This is a trivial little library that accumulates values for a given key, but it allocates in a couple of different places, so should be good enough to demonstrate an OOM-injecting global allocator. A global allocator is, unsurprisingly, global, which means that running tests with a custom allocator needs to be done with a little care: cargo test will run multiple test threads (which could be problematic for us), and replacing the global allocator will affect allocations made by the test framework itself. We’ll tackle the multithreading concern by putting our OOM injection test into its own test file with just a single #[test] inside.

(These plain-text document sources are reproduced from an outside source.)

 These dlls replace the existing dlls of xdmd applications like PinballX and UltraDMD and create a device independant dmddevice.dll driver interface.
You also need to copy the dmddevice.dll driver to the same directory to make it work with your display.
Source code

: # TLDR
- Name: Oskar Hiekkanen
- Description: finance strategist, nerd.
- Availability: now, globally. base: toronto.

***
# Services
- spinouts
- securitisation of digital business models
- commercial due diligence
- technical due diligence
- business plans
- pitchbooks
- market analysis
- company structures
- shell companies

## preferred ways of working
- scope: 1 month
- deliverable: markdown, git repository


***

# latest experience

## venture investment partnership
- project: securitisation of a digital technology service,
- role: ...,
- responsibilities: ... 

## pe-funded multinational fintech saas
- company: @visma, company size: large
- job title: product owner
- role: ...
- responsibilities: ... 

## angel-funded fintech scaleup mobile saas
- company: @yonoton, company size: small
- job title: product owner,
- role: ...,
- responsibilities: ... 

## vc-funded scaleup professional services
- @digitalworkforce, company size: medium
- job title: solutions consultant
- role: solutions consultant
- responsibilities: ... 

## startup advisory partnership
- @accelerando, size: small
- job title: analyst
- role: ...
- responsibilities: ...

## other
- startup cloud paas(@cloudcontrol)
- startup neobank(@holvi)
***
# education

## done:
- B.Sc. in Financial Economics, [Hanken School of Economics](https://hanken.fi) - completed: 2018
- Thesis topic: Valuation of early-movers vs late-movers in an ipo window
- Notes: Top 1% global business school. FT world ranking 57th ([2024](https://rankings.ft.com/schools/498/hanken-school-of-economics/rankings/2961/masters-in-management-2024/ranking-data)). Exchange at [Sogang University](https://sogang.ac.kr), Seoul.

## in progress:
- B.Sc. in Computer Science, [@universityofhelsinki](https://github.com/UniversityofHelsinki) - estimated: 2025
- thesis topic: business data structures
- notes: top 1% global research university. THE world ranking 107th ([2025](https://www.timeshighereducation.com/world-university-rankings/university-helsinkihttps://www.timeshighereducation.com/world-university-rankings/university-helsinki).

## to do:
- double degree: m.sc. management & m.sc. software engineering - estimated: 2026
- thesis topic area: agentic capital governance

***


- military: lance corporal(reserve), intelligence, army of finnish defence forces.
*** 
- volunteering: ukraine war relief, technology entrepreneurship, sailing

Restricting our OOM injection to just call sites inside our library is a little trickier. We’ll use an AtomicBool to enable/disable OOM injection, and only turn it on while we’re calling into our library (yet another reason to restrict this to a single thread!). Make a tests directory, and put this into tests/oom-injection.rs:

use oom_demo::Counter;
use std::alloc::{GlobalAlloc, Layout, System};
use std::ptr;
use std::sync::atomic::{AtomicBool, Ordering};

struct OomAllocator {
    enable_oom_injection: AtomicBool,
}

impl OomAllocator {
    fn enable_oom_injection(&self) {
        self.enable_oom_injection.store(true, Ordering::Relaxed);
    }
    fn disable_oom_injection(&self) {
        self.enable_oom_injection.store(false,
            Ordering::Relaxed);
    }
    fn is_oom_injection_enabled(&self) -> bool {
        self.enable_oom_injection.load(Ordering::Relaxed)
    }
}

unsafe impl GlobalAlloc for OomAllocator {
    unsafe fn alloc(&self, layout: Layout) -> *mut u8 {
        if self.is_oom_injection_enabled() {
            // OOM injection enabled - return NULL
            return ptr::null_mut();
        } else {
            // no OOM injection - defer to system allocator
            System.alloc(layout)
        }
    }

    unsafe fn dealloc(&self, ptr: *mut u8, layout: Layout) {
        System.dealloc(ptr, layout)
    }
}

#[global_allocator]
static GLOBAL: OomAllocator = OomAllocator {
    enable_oom_injection: AtomicBool::new(false),
};

// NOTE: It is critical that we only have one #[test] in this
// file to avoid bad interactions between our OOM-injecting
// global allocator and `cargo test` multithreading!
#[test]
fn run_demo_with_oom_injection() {
    // For now, just repeat the test from lib.rs.
    let mut c = Counter::default();
    c.push_key_value(0, 1);
    c.push_key_value(0, 2);
    c.push_key_value(5, 100);
    c.push_key_value(5, 4);
    assert_eq!(c.values_for_key(0).unwrap(), &[1, 2]);
    assert_eq!(c.values_for_key(5).unwrap(), &[100, 4]);
    assert_eq!(c.values_for_key(1), None);
}

This gives us the skeleton of what we need:

  • Sets up a global allocator using our custom type
  • Our allocator contains an AtomicBool toggling OOM injection on or off
  • We run the same unit test we had for our library — it’s important to cover all of the code paths we expect could possibly allocate

But it’s still incomplete. We never actually enable OOM injection, and if we did, it would return NULL on every attempted allocation, which isn’t going to give us very much coverage. On top of that, when we inject an allocation failure we don’t know the source of the allocation attempt. It may be tempting to change that “return ptr::null_mut();” into a panic, but that is explicitly not allowed according to the documentation of the GlobalAlloc trait:

It’s undefined behavior if global allocators unwind. This restriction may be lifted in the future, but currently a panic from any of these functions may lead to memory unsafety.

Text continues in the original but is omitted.